(Stored data)

+++

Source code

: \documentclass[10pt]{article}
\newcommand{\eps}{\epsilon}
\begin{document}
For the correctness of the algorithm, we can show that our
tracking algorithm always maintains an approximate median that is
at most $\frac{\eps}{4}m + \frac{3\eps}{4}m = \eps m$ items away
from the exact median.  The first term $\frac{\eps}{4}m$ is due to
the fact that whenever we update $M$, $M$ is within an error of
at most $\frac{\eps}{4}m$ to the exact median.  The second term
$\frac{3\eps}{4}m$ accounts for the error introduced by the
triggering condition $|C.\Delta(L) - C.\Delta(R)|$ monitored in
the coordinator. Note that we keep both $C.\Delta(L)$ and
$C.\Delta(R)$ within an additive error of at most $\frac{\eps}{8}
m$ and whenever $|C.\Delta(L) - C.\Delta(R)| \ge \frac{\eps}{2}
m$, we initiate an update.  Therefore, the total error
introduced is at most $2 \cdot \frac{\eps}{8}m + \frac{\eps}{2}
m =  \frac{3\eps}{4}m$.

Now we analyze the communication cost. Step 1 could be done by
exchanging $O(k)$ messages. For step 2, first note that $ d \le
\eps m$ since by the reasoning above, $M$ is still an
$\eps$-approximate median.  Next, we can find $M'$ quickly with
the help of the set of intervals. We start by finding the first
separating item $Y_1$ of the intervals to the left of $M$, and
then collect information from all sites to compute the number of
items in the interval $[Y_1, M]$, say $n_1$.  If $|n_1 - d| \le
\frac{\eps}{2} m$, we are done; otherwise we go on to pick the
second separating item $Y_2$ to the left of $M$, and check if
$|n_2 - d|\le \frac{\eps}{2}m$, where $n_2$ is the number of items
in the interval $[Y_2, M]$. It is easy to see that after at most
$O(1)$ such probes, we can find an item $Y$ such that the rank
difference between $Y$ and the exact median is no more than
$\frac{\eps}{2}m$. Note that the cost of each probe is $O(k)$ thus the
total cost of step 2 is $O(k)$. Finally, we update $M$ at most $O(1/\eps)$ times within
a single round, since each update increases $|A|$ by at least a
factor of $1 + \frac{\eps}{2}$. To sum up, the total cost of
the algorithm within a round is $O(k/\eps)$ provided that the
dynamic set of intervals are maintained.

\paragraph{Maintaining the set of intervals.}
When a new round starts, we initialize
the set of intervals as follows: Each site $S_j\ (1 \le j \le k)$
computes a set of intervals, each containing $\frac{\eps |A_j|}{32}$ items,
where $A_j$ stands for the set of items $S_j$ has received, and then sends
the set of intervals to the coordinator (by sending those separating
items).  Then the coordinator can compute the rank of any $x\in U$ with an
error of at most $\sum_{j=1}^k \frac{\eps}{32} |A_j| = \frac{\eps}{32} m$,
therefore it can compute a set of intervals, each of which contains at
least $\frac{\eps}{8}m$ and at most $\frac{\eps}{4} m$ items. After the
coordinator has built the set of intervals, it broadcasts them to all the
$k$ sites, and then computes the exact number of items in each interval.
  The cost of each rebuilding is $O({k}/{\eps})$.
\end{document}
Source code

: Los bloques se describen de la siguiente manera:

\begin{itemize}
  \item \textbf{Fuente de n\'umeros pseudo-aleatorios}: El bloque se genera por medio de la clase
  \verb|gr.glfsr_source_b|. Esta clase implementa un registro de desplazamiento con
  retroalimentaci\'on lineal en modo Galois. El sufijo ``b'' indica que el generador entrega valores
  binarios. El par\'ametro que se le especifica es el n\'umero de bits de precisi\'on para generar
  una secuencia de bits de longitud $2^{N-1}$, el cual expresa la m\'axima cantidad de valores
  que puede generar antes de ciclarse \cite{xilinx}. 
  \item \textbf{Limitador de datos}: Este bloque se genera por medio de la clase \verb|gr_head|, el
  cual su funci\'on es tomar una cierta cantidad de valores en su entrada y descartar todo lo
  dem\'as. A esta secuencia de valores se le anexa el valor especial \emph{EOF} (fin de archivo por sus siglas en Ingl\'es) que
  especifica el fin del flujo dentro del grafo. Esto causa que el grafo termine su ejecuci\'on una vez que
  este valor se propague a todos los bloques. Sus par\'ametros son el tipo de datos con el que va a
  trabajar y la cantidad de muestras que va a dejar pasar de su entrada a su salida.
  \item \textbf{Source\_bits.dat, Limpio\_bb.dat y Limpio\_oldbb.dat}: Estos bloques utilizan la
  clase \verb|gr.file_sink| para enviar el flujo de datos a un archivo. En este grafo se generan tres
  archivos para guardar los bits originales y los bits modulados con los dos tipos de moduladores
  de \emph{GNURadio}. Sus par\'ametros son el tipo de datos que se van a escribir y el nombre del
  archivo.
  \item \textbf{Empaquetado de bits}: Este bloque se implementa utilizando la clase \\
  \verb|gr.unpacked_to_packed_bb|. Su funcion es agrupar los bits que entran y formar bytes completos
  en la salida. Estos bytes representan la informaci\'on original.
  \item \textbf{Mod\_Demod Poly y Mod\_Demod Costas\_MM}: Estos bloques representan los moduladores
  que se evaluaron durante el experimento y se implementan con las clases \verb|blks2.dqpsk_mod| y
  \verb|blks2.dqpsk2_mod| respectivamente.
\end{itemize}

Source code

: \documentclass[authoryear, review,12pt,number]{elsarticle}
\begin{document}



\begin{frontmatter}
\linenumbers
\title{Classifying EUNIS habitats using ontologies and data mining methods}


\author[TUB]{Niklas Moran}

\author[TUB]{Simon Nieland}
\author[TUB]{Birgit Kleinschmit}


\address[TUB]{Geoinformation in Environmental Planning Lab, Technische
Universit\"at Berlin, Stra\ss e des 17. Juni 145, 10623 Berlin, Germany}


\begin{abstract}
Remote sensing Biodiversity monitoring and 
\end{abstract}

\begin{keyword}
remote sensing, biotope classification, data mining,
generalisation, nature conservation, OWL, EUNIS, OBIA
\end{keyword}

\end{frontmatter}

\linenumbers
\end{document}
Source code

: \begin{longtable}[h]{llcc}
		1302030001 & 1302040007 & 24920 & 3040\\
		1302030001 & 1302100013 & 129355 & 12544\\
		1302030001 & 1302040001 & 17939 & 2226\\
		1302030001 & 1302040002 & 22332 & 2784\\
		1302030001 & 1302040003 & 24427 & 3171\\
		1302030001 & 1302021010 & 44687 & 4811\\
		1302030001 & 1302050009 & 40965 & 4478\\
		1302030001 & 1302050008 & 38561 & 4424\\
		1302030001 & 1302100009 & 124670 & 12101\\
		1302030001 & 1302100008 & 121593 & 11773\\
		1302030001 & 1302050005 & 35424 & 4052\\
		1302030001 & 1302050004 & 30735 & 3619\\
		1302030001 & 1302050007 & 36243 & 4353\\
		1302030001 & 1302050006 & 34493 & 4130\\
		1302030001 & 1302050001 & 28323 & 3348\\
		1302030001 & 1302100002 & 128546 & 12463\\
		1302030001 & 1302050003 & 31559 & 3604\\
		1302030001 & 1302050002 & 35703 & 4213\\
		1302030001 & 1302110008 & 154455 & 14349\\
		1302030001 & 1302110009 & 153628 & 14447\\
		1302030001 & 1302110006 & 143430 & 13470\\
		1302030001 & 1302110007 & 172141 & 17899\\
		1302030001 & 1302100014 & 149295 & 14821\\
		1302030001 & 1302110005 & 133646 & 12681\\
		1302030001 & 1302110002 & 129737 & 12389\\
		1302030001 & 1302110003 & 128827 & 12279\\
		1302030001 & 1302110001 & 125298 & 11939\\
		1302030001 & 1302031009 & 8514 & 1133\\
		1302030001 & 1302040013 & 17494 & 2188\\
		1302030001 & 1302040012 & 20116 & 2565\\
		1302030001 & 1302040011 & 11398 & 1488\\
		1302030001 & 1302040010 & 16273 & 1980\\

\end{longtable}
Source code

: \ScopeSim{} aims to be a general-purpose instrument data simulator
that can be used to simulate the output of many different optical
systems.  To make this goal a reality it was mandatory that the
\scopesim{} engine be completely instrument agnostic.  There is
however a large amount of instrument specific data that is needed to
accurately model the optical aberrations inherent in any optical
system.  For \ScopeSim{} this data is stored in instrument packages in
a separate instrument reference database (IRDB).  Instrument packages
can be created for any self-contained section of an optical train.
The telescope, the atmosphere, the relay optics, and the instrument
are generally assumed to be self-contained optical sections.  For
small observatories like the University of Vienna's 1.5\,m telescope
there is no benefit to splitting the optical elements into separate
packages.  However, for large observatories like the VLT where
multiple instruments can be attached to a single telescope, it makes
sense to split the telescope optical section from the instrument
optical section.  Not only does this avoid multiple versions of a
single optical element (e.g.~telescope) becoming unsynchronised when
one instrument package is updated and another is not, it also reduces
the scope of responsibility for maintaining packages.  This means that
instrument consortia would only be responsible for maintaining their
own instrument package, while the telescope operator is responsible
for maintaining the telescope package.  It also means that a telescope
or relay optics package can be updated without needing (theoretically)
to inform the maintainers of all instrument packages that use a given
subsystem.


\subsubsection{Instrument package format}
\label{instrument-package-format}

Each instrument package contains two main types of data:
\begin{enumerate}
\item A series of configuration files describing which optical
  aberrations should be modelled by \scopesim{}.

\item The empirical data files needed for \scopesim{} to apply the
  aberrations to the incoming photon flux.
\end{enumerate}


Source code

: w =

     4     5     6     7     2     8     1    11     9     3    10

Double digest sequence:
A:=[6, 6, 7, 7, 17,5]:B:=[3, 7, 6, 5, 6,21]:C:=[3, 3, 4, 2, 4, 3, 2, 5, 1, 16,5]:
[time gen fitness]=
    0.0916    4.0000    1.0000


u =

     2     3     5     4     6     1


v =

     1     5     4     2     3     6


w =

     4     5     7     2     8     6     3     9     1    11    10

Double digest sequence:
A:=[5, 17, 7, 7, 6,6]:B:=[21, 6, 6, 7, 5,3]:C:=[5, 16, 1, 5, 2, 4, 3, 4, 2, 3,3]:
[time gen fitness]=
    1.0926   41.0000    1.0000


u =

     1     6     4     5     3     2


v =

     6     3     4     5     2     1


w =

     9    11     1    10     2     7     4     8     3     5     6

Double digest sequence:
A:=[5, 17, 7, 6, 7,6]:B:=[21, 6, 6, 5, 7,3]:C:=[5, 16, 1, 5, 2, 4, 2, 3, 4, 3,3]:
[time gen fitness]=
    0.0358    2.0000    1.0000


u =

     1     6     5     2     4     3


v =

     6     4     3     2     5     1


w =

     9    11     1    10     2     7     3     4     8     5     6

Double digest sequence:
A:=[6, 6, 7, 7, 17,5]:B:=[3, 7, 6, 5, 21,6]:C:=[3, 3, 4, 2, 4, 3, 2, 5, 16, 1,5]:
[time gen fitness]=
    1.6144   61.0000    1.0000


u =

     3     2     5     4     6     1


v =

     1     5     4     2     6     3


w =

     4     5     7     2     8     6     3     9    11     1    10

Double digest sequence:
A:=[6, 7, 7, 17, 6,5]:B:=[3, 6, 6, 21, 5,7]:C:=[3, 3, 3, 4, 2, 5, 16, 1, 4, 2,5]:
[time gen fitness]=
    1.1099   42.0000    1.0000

+++

Description of the task: Take the lines from the top of the data through the one that contains "m$ items away" and copy them exactly, leaving out every line after it.

Result of this exercise:
Source code

: \documentclass[10pt]{article}
\newcommand{\eps}{\epsilon}
\begin{document}
For the correctness of the algorithm, we can show that our
tracking algorithm always maintains an approximate median that is
at most $\frac{\eps}{4}m + \frac{3\eps}{4}m = \eps m$ items away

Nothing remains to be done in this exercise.